> Your goal
Find all the lines in the entries below that hold the word "using" and copy them.

> Entries shown
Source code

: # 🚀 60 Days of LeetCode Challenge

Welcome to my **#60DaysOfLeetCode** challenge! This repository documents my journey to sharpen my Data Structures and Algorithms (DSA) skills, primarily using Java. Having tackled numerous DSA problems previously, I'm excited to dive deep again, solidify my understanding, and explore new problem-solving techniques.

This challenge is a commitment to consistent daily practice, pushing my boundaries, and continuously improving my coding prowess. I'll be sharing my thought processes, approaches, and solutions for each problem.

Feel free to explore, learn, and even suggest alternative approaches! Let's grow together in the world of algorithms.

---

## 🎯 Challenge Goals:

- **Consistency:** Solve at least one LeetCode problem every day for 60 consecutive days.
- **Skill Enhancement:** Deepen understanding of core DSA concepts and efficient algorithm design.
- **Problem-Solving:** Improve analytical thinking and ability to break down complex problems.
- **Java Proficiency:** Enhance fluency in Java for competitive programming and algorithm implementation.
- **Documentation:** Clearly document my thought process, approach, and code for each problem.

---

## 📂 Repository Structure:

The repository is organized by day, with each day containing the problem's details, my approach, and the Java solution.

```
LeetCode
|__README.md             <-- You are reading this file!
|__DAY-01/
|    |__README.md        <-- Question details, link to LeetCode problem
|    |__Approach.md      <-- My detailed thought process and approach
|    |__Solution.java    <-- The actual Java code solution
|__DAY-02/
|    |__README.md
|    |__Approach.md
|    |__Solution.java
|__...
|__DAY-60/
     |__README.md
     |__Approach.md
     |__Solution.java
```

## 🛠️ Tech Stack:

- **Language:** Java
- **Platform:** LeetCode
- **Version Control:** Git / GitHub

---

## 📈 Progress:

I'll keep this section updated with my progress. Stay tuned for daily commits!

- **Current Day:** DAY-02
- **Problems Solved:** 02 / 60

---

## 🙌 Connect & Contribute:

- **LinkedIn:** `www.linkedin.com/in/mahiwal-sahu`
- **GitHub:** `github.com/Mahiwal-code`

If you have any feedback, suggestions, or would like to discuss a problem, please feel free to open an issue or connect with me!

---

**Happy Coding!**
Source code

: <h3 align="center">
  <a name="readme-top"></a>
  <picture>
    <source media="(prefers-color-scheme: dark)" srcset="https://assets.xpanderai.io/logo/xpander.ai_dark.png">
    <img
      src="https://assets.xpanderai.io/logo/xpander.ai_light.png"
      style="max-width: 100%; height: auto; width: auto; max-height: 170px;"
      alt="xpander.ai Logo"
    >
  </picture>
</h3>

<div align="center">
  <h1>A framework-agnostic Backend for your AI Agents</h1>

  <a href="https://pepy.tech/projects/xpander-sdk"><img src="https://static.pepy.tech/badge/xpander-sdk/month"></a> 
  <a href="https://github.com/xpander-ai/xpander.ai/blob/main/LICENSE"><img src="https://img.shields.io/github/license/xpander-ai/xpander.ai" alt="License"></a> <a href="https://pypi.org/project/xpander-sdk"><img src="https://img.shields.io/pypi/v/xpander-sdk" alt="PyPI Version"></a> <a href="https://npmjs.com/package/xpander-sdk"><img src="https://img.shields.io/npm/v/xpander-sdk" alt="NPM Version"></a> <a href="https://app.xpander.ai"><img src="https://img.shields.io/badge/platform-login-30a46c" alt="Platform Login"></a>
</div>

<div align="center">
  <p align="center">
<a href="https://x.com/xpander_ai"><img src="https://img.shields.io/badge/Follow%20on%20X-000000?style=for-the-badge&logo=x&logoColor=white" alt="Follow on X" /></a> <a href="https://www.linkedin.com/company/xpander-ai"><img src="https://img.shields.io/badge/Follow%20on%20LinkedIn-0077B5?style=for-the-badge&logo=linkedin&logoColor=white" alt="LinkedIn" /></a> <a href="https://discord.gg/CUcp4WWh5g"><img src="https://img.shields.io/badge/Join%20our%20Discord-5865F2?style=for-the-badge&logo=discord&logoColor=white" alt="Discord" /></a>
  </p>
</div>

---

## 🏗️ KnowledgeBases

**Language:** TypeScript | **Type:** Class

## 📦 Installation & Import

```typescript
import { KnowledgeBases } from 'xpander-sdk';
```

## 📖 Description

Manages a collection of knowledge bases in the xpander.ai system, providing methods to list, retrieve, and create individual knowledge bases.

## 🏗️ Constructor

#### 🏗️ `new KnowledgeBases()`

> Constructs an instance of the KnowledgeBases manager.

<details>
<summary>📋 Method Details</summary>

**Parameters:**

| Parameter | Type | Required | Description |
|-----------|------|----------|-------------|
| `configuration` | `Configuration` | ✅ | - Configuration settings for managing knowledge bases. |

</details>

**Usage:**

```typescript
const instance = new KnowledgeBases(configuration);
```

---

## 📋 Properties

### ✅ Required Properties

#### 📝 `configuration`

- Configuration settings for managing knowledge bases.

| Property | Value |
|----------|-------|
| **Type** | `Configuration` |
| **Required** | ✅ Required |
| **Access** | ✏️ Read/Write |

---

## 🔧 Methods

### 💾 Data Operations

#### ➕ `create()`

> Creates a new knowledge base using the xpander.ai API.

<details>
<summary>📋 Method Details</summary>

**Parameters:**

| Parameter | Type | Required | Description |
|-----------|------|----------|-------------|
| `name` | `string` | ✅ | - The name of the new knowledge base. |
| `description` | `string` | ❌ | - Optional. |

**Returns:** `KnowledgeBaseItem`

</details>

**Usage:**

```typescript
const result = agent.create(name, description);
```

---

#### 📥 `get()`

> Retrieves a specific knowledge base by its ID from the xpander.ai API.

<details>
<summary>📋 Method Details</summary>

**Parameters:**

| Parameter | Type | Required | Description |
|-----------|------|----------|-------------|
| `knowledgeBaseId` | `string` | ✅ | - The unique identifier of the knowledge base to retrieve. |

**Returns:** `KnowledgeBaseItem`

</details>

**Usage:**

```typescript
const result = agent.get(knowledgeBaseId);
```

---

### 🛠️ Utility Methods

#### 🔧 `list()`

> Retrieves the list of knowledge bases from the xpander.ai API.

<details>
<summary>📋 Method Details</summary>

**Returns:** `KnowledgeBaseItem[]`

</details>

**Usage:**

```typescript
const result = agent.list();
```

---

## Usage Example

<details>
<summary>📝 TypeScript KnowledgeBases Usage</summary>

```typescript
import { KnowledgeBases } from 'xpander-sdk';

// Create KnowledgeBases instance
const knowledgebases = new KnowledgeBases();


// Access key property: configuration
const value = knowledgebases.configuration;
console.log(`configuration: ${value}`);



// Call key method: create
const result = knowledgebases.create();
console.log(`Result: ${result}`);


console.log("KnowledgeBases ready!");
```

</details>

> Response area
Welcome to my **#60DaysOfLeetCode** challenge! This repository documents my journey to sharpen my Data Structures and Algorithms (DSA) skills, primarily using Java. Having tackled numerous DSA problems previously, I'm excited to dive deep again, solidify my understanding, and explore new problem-solving techniques.
> Creates a new knowledge base using the xpander.ai API.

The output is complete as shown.